THE TASK: Because only the count matters, report how many lines in the material hold the string "License" and nothing more.

═════ THE RECORDS

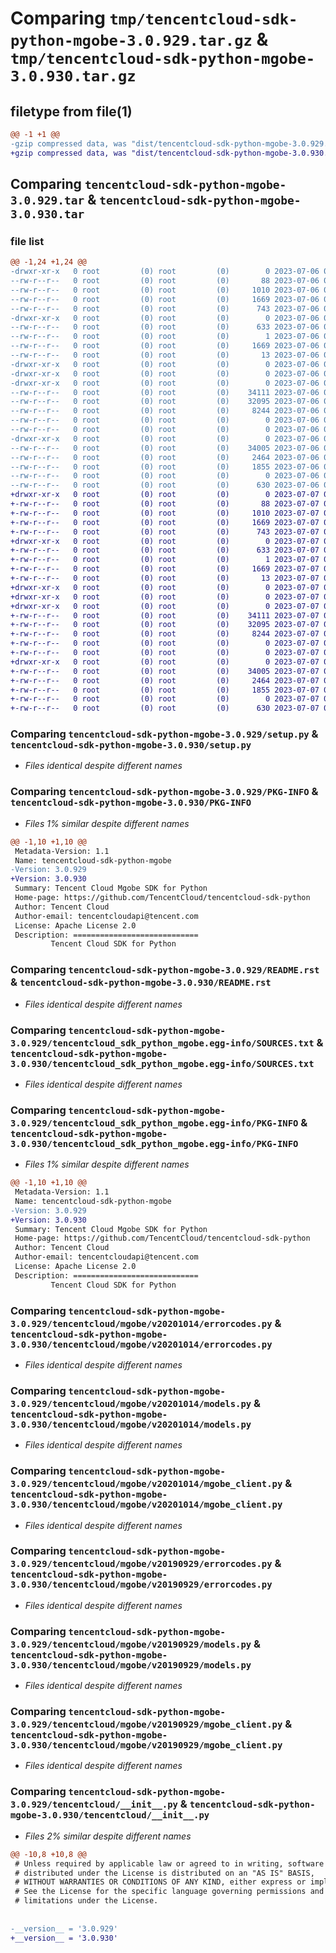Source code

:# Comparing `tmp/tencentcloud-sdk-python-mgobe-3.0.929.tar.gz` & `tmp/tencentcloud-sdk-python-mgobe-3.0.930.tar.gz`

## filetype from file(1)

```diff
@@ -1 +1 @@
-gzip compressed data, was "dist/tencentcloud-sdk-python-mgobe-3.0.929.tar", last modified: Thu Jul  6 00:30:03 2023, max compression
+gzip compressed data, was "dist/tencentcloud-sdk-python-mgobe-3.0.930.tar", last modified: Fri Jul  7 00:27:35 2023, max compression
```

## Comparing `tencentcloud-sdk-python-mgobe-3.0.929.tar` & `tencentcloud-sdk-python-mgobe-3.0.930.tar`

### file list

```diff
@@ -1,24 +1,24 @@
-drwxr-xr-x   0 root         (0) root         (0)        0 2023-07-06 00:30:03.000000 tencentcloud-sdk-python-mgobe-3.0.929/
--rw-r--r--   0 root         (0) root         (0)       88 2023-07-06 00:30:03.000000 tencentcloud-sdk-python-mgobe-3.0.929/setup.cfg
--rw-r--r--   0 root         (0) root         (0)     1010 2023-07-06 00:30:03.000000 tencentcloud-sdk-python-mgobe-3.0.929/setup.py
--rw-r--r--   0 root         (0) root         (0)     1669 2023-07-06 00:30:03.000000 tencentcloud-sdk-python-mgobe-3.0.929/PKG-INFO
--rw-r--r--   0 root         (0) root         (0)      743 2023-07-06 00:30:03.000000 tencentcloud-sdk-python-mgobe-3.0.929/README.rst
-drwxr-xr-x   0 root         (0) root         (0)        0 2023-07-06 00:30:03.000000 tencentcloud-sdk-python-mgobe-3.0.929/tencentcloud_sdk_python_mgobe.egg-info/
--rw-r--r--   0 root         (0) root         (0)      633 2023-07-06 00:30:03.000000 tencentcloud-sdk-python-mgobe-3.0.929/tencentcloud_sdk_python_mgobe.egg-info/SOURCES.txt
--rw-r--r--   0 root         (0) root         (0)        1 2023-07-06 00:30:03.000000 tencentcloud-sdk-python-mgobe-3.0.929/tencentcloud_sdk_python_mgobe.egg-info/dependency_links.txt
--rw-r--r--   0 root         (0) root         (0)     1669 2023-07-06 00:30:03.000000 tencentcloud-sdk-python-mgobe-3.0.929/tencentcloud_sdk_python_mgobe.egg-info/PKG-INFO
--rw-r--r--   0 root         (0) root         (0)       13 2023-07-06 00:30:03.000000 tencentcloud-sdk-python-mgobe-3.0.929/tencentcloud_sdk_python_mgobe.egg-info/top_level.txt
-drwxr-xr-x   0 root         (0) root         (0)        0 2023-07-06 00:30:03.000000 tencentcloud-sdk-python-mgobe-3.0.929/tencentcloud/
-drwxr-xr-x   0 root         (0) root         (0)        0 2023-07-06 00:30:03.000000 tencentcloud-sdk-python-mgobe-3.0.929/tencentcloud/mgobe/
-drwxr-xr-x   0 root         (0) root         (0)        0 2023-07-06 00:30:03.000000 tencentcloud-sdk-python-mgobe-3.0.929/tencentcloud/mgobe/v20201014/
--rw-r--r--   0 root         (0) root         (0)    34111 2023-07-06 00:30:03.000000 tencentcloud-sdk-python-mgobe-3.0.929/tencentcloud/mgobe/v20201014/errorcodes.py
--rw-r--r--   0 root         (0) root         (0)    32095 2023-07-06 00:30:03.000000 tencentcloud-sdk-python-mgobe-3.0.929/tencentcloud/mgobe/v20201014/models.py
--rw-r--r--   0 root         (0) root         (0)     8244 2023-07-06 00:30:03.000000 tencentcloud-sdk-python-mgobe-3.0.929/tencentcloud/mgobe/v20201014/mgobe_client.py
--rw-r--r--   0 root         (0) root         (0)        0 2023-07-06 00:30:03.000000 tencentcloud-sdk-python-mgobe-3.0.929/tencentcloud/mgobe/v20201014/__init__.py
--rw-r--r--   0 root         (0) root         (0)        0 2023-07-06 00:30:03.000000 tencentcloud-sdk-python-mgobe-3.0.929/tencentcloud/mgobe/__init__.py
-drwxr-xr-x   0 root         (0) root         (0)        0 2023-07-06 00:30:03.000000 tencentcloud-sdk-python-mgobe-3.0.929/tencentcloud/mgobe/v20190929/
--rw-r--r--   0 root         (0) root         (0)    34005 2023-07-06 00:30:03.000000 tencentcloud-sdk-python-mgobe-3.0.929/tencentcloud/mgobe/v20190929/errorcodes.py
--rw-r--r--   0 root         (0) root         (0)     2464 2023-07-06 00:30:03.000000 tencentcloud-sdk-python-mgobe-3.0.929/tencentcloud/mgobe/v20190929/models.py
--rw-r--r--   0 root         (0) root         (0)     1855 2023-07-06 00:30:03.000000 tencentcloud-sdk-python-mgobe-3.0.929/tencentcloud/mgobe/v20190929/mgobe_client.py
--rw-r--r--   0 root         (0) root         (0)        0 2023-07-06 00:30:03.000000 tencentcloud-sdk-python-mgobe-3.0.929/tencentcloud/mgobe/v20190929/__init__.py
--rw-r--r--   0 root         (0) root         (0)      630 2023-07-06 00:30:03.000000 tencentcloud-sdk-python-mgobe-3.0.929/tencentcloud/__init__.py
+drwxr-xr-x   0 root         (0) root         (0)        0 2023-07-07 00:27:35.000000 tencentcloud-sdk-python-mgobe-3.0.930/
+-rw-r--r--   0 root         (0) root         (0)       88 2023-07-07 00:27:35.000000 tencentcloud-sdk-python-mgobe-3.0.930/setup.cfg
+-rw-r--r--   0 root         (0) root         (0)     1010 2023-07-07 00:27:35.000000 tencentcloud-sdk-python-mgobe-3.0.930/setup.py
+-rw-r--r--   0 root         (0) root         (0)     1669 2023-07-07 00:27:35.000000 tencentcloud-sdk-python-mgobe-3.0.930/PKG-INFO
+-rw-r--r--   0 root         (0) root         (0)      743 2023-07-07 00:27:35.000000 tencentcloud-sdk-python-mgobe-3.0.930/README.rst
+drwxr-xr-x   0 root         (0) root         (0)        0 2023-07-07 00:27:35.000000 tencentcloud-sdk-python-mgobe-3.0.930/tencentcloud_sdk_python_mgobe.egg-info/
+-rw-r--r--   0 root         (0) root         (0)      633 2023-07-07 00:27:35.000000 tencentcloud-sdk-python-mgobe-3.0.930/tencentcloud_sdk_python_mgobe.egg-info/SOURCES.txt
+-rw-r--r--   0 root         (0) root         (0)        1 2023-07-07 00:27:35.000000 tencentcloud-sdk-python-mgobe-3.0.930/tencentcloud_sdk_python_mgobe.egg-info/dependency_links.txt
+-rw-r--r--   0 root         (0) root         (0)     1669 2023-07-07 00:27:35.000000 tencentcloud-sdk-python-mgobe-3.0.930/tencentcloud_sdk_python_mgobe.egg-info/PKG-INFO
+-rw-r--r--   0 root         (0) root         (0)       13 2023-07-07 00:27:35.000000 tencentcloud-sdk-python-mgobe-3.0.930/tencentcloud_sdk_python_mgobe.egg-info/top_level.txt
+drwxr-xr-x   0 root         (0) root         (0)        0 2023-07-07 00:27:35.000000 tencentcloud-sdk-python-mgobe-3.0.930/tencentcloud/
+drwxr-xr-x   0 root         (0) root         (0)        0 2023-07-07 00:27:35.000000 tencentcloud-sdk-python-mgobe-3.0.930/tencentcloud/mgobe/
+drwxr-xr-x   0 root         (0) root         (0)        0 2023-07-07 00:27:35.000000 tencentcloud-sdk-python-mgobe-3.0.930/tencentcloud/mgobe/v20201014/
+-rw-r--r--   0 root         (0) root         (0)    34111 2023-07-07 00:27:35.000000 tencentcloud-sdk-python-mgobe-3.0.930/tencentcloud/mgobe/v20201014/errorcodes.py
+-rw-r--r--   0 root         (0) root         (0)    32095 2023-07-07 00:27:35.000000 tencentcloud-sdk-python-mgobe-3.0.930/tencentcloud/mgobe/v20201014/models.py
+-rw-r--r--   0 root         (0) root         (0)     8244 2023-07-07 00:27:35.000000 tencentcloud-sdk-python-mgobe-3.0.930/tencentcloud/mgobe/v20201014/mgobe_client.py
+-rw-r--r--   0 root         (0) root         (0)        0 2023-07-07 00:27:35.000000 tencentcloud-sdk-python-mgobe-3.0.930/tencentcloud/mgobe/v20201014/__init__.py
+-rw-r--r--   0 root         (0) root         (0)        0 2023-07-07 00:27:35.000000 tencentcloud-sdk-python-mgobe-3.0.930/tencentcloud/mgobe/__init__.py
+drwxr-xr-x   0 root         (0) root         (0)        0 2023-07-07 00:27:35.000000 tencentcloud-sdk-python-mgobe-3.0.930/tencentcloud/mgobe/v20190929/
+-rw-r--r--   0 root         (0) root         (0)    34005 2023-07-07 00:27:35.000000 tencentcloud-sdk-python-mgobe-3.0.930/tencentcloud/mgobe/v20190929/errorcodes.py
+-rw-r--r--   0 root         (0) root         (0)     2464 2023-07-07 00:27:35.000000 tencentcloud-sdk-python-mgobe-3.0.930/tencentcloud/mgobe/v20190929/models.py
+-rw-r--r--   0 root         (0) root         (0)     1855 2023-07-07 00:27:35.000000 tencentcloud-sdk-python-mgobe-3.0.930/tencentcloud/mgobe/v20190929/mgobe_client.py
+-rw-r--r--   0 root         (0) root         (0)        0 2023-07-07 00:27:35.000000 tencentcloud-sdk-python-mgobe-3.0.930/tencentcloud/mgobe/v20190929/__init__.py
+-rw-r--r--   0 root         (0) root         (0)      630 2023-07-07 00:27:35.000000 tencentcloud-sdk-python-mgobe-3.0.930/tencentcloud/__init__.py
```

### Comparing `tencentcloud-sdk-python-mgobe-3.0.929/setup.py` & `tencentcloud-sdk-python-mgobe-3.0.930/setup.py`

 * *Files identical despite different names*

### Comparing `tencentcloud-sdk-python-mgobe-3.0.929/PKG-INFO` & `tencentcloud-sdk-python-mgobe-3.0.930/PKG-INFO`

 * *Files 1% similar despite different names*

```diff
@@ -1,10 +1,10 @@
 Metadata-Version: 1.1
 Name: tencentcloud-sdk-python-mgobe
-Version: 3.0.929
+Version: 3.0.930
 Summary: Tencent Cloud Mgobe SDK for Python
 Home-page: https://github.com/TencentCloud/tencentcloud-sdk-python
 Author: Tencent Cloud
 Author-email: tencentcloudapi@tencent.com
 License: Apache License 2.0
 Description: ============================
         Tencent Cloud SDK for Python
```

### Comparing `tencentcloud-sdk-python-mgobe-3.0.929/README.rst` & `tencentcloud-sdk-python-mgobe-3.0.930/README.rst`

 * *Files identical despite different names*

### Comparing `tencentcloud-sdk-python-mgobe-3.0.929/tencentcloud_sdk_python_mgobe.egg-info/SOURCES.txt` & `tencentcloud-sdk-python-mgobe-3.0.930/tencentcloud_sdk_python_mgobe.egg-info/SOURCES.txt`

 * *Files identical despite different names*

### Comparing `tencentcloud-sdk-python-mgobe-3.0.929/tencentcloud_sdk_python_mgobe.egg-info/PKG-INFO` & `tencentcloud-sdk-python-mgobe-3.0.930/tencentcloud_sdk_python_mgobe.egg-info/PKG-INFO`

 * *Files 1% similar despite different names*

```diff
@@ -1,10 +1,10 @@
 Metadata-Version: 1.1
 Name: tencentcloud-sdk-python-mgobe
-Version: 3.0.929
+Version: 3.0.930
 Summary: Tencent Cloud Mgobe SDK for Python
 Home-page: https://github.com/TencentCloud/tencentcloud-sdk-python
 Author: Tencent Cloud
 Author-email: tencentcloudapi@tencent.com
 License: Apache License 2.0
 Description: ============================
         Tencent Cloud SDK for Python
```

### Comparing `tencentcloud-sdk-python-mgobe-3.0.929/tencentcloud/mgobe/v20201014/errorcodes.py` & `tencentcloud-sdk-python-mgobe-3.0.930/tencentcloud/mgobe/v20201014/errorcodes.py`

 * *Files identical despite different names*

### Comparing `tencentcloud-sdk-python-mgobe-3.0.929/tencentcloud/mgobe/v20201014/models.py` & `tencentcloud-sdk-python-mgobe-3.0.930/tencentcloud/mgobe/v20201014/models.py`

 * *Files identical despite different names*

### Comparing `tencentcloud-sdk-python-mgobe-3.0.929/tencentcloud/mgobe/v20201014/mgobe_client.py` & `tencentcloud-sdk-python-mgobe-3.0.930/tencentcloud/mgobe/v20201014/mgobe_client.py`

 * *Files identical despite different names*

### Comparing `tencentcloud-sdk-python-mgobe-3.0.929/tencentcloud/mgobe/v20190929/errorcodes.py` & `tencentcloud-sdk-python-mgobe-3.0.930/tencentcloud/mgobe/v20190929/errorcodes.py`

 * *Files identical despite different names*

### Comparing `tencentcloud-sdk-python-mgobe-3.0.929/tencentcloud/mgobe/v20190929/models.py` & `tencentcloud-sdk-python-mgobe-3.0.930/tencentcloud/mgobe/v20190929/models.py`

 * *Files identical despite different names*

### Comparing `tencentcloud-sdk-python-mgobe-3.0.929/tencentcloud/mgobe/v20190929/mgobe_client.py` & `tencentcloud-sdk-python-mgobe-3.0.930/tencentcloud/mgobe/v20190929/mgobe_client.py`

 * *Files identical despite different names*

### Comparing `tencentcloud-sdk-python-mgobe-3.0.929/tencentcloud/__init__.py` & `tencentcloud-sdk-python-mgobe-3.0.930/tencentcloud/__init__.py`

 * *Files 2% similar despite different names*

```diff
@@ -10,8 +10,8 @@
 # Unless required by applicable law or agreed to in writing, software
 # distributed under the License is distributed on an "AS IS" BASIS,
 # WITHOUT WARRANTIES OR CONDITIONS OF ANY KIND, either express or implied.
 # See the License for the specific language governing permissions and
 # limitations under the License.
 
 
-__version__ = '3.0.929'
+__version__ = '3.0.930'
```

══════════

YOUR RESPONSE: 5